3. VACANCIES. Except as otherwise required by law, or by any provisions established pursuant to the Certificate of Incorporation with respect to the rights of holders of shares of one or more outstanding series of Preferred Stock, newly created directorships resulting from any increase in the authorized number of directors of the Corporation and any vacancies on the Board of Directors resulting from death, resignation, retirement, disqualification or removal for cause from office of a director of the Corporation shall be filled only by the affirmative vote of at least a majority of the remaining directors of the Corporation then in office, even if such remaining directors constitute less than a quorum of the Board of Directors, or by the sole remaining director.

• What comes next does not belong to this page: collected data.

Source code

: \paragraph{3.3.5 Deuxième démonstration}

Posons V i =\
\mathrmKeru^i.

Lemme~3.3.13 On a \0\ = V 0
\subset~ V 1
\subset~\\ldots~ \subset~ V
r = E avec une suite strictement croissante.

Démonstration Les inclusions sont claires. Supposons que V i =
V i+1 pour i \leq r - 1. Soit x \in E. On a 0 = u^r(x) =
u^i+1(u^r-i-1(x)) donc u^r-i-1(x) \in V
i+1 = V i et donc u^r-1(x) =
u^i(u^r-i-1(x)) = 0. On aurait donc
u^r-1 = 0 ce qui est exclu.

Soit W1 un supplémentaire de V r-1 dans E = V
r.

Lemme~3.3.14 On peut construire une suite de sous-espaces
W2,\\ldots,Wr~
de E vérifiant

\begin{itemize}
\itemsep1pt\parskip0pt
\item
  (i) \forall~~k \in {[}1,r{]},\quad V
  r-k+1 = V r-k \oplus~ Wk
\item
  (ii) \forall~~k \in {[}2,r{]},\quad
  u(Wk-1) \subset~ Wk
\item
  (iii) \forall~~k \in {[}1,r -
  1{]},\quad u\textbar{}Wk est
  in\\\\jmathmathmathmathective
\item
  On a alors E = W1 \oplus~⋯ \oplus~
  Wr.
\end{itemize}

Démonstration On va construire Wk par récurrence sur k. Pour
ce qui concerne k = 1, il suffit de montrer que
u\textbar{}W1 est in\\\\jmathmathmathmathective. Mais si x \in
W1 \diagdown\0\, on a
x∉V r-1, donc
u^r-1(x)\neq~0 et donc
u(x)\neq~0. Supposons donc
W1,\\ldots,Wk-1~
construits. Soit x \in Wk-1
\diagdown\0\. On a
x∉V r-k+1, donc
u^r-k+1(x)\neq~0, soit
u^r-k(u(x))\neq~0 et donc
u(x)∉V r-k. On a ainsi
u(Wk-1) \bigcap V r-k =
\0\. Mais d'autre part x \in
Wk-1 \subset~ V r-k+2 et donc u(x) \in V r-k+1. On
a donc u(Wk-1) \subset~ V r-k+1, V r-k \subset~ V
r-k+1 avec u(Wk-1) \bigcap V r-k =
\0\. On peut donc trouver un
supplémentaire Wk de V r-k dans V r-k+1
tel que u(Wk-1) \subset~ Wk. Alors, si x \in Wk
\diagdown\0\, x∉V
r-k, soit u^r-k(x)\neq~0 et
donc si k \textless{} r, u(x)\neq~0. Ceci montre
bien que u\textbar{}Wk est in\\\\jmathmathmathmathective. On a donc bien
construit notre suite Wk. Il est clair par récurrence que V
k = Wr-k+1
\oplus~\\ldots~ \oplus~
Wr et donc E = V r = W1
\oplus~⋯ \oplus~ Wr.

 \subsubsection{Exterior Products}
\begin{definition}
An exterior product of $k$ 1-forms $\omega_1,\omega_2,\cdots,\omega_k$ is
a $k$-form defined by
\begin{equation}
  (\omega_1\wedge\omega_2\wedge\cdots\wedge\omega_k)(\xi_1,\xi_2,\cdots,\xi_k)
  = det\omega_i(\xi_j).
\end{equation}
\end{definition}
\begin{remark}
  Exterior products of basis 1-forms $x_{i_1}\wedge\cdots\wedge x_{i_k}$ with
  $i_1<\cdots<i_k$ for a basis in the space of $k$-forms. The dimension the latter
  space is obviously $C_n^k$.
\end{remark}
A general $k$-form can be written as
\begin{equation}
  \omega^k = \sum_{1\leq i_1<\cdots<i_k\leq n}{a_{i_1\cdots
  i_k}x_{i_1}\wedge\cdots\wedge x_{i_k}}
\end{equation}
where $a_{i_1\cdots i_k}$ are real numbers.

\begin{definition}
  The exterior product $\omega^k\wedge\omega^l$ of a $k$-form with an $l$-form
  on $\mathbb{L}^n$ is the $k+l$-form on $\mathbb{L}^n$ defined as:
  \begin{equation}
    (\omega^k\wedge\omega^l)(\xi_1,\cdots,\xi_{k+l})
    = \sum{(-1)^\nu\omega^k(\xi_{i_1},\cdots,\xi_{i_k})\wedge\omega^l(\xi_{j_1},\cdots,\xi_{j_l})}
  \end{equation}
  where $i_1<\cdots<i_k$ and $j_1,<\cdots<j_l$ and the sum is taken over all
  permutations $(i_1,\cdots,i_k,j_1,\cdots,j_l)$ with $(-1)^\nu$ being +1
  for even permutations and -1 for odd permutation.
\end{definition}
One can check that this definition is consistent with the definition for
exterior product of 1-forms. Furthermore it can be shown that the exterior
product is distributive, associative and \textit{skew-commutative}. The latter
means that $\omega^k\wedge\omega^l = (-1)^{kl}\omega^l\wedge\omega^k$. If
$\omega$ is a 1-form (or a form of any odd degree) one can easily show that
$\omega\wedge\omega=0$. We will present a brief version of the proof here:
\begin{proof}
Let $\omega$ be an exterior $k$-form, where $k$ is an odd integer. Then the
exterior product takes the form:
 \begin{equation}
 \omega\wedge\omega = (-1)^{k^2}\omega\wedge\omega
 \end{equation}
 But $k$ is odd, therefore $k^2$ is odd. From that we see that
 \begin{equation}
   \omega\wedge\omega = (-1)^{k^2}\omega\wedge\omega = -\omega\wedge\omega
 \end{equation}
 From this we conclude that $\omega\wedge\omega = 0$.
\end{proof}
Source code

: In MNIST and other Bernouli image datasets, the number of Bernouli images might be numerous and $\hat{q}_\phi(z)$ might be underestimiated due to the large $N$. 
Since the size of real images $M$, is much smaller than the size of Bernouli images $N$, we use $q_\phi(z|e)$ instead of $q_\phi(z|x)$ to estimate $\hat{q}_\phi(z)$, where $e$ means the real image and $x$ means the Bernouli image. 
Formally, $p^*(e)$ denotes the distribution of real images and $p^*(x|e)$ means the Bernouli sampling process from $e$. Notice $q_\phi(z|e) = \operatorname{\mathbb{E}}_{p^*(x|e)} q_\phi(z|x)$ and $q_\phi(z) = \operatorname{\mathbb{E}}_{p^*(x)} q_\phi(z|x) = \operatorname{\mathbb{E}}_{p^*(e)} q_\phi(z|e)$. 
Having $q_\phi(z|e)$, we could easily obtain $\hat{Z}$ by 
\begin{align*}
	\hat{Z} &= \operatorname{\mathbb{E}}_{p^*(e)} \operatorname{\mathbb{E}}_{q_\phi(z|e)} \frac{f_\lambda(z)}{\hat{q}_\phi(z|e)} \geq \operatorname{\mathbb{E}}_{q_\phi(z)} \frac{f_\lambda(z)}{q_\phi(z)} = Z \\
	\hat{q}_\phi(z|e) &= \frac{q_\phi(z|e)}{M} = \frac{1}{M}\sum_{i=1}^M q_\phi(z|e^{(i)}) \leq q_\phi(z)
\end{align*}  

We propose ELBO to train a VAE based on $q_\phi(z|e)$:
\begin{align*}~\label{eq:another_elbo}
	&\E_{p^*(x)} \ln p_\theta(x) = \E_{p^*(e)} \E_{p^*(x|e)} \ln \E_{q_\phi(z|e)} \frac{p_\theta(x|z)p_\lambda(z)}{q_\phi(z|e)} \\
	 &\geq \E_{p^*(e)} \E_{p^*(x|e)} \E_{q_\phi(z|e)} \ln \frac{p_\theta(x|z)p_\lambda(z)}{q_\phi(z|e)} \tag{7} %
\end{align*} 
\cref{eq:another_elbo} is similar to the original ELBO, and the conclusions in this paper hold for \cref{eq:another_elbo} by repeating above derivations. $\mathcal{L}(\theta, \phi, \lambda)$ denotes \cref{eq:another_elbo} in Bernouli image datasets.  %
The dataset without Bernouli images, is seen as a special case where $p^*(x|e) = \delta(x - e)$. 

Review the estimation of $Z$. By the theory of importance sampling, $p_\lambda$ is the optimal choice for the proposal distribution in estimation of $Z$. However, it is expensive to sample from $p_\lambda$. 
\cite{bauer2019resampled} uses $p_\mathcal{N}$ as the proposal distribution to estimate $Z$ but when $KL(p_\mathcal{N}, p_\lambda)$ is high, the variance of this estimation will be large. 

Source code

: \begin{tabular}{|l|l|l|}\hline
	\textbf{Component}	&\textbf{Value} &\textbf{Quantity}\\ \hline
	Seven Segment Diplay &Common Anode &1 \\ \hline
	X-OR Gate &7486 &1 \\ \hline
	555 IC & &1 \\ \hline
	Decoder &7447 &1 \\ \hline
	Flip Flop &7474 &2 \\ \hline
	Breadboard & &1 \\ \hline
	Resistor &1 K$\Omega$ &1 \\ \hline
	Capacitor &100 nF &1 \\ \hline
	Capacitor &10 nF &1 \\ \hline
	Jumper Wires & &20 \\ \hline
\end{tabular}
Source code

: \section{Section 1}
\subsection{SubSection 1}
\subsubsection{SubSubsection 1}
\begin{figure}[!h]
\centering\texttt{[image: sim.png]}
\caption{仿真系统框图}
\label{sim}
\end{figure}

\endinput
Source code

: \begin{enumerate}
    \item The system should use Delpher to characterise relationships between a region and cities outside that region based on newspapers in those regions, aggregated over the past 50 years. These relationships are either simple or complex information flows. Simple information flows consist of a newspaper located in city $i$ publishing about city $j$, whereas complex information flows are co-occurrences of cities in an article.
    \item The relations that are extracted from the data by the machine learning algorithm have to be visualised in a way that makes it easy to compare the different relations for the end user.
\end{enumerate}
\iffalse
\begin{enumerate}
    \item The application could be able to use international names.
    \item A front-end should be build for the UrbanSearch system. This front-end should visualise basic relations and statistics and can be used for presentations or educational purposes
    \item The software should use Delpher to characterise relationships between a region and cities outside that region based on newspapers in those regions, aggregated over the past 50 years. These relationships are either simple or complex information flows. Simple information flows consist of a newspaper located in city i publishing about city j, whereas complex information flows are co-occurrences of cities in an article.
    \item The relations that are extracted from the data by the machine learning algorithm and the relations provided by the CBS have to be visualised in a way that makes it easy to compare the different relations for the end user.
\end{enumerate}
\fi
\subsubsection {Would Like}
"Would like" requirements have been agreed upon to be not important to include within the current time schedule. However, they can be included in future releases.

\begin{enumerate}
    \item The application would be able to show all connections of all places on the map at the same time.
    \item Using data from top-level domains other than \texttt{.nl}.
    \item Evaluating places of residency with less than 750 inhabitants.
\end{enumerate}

4. REMOVAL. Any director may be removed from office only for cause and only by the affirmative vote of not less than 66 2/3% of the then-outstanding shares of stock of the Corporation entitled to vote in the election of directors, voting together as a single class, given at a meeting of the stockholders for that purpose.

Article 7 of the Certificate of Incorporation of the Company was also amended by changing the prior Section (A) to become Section (B) and to read as follows:

ARTICLE 7

B. The Board of Directors is expressly empowered to adopt, amend or repeal Bylaws of the Corporation. The stockholders shall also have power to adopt, amend or repeal the Bylaws of the Corporation; provided, however, that, in addition to any vote of the holders of any class or series of stock of this Corporation required by law or by this Certificate of Incorporation, the affirmative vote of the holders of at least 66 2/3% of the voting power of all of the then-outstanding shares of the capital stock of the Corporation entitled to vote generally in the election of directors, voting together as a single class, shall be required to adopt, amend or repeal any provisions of the Bylaws of the Corporation.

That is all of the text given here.